Num meio dominado pelo género feminino, nunca sentiu obstáculos por ser mulher. “Temos de trabalhar para ter o respeito dos outros. As mulheres nesta área são muito respeitadas. Temos de nos valorizar por aquilo que fazemos e celebrar as nossas conquistas todos os dias. No concelho de Oeiras, as instituições são quase todas coordenadas por mulheres”.

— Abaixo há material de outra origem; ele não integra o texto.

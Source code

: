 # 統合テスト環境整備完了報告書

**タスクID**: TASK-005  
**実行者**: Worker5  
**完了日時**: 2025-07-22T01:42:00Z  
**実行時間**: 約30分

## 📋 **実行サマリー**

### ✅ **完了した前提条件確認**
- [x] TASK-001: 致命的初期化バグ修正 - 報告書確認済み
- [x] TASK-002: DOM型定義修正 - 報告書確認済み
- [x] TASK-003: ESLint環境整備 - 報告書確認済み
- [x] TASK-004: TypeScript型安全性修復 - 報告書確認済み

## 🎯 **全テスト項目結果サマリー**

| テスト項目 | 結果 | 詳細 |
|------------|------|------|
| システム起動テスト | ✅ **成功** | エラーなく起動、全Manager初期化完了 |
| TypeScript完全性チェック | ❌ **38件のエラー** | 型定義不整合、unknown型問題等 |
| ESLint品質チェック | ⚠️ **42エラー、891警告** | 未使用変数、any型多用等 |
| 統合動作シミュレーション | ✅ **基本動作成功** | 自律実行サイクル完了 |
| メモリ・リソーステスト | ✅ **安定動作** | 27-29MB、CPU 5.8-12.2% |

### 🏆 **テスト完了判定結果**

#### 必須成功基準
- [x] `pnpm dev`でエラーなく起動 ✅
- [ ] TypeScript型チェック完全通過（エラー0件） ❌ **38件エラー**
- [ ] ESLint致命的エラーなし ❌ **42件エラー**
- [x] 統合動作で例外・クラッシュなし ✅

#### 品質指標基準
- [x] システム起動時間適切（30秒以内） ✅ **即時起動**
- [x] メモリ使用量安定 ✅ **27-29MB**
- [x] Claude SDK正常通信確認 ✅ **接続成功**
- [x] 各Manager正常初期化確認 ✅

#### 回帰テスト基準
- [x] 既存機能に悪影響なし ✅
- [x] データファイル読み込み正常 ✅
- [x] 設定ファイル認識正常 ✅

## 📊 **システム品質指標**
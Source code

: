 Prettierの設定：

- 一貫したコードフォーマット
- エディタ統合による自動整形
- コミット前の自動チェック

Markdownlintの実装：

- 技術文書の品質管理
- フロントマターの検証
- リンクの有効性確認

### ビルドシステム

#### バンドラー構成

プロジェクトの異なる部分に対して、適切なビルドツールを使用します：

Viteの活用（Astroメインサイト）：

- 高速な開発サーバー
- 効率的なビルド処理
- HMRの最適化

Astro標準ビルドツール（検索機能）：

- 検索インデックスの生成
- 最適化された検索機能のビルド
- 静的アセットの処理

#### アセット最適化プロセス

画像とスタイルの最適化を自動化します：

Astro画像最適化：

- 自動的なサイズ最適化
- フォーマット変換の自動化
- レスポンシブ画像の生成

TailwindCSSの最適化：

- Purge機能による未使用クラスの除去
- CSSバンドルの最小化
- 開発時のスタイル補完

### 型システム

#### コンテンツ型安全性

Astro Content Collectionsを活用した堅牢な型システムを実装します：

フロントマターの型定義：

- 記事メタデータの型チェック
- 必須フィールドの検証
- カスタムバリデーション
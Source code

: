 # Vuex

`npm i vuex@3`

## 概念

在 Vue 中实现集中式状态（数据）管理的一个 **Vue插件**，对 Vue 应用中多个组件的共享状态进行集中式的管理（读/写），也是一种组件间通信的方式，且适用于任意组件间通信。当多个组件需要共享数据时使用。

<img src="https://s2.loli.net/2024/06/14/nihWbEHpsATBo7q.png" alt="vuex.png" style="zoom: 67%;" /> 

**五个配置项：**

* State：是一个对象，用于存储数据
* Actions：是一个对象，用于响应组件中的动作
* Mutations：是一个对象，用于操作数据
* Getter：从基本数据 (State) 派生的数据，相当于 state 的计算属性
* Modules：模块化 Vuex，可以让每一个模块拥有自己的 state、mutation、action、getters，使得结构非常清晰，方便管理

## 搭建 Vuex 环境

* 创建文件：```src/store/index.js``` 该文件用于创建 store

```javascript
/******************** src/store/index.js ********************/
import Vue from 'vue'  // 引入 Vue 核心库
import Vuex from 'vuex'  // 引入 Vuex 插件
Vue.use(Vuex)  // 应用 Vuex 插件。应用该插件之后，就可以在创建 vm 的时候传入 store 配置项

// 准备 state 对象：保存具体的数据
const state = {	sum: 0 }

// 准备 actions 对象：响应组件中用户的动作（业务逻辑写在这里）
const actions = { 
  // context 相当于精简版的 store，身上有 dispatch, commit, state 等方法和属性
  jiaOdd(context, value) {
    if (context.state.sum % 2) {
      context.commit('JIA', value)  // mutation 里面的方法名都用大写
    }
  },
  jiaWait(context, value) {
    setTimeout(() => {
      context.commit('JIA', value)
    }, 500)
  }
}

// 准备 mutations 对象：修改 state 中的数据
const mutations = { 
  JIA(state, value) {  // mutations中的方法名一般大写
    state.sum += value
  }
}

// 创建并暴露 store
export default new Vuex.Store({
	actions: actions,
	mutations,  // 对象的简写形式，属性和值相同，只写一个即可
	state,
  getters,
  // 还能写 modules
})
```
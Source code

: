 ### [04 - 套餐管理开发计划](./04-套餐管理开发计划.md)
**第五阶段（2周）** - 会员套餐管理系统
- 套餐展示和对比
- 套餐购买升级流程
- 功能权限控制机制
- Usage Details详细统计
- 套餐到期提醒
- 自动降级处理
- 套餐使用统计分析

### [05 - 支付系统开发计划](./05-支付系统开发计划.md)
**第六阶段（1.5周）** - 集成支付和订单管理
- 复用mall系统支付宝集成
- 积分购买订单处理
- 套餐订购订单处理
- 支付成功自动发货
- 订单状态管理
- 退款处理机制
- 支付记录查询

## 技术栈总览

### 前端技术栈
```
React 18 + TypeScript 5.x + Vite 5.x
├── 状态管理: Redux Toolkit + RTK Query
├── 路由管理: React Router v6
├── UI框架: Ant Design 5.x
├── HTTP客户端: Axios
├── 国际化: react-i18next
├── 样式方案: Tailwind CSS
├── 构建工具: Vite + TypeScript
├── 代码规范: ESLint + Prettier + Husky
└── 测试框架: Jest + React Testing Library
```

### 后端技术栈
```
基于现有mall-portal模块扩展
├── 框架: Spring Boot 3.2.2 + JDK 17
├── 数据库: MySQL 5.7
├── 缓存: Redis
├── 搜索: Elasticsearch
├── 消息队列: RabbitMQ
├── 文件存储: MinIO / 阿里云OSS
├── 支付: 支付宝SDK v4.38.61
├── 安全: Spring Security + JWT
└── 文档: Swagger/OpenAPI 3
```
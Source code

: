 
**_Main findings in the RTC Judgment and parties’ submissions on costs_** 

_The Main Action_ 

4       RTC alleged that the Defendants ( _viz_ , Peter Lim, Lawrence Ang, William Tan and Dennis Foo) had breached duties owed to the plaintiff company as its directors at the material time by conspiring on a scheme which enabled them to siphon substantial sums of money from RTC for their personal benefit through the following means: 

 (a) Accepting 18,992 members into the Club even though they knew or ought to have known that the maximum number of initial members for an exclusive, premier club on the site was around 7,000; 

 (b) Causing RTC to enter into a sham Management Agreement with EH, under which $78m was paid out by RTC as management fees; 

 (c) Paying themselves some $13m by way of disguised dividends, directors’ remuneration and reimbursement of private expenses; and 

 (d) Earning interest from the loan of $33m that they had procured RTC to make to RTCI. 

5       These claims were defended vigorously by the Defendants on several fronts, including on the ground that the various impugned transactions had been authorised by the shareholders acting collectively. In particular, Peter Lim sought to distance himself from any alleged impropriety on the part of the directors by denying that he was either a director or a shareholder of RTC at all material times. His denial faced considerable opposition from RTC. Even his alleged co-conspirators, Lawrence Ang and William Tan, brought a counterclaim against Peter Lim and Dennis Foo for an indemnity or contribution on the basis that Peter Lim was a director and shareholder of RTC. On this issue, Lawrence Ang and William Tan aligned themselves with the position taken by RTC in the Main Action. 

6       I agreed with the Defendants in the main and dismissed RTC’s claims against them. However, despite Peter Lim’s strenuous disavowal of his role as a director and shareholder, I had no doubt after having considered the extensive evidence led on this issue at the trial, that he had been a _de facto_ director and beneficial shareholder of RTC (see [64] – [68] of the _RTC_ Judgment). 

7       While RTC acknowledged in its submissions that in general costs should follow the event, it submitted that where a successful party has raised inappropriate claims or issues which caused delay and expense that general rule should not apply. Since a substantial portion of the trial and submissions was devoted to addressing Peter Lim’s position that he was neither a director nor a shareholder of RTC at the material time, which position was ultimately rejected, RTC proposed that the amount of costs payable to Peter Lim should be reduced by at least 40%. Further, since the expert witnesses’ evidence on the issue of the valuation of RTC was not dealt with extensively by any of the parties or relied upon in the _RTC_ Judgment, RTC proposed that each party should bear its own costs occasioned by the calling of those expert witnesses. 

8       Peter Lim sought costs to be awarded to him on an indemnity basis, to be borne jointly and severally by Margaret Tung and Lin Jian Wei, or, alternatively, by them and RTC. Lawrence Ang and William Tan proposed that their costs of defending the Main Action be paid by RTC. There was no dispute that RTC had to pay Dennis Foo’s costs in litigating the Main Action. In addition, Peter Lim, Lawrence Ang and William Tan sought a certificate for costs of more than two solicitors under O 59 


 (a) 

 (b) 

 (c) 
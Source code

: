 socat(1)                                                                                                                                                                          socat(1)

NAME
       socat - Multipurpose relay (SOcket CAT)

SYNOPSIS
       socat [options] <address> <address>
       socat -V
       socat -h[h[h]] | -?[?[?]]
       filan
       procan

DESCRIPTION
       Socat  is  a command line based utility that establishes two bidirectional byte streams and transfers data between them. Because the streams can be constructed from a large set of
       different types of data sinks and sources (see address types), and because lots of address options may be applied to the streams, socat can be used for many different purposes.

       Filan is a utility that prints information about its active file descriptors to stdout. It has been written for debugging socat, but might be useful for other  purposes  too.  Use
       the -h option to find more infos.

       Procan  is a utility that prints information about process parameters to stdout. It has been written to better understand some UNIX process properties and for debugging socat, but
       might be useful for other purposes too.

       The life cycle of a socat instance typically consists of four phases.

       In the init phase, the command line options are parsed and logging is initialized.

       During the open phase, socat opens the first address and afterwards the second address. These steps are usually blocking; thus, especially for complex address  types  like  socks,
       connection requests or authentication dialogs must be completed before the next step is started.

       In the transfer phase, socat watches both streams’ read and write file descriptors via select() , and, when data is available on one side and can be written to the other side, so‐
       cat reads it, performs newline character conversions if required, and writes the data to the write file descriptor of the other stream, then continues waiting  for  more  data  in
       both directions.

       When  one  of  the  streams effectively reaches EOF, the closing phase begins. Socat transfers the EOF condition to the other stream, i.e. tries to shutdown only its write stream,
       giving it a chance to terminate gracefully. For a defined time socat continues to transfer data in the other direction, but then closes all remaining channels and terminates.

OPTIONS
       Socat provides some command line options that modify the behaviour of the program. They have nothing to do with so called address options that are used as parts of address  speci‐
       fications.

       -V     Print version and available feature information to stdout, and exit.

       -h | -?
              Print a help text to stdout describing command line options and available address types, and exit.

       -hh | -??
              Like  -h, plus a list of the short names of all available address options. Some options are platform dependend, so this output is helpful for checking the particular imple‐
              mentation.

Priorizar a carreira ou a vida pessoal e familiar, assumir cargos de chefia, ter ou não ter filhos são opções válidas para mulheres e homens, desde que assumidas com liberdade e convicção, dizem as nossas interlocutoras. A escolha de Raquel Vale, 48 anos, inclui todas estas variáveis. Engenheira de formação, acumulou durante vários anos as funções de vereadora na autarquia de Esposende e consultora (gestão de qualidade) e, em janeiro de 2020, assumiu a provedoria da Misericórdia de Fão. “Sempre tive retaguarda, familiar ou remunerada, e o marido facilitou a conciliação, mas nunca descurei as obrigações de mãe. Depende de cada uma de nós, há mulheres que preferem não ter cargos de chefia, da mesma maneira que há homens que optam por fazê-lo, mas também acredito que cabe à mulher lutar pelos seus objetivos”.
Mais do que na igualdade de género, acredita que há um longo caminho a percorrer no que diz respeito à conciliação da vida pessoal e profissional nas empresas. “Ainda há muito a fazer e a pandemia pode ter aberto portas para isso, com o teletrabalho e desfasamento de horários”. Para Raquel Vale, faz sentido celebrar as conquistas e sacrifícios das mulheres para ter acesso ao voto, ao trabalho e a outras oportunidades, mas considera “redutoras iniciativas que esvaziam o sentido da data como oferecer batons, flores ou idas ao cabeleireiro”.
Os progressos são feitos no dia-a-dia, mas as garantias não são absolutas, restando-nos manter alerta a retrocessos e reafirmar a igualdade no futuro a que temos direito.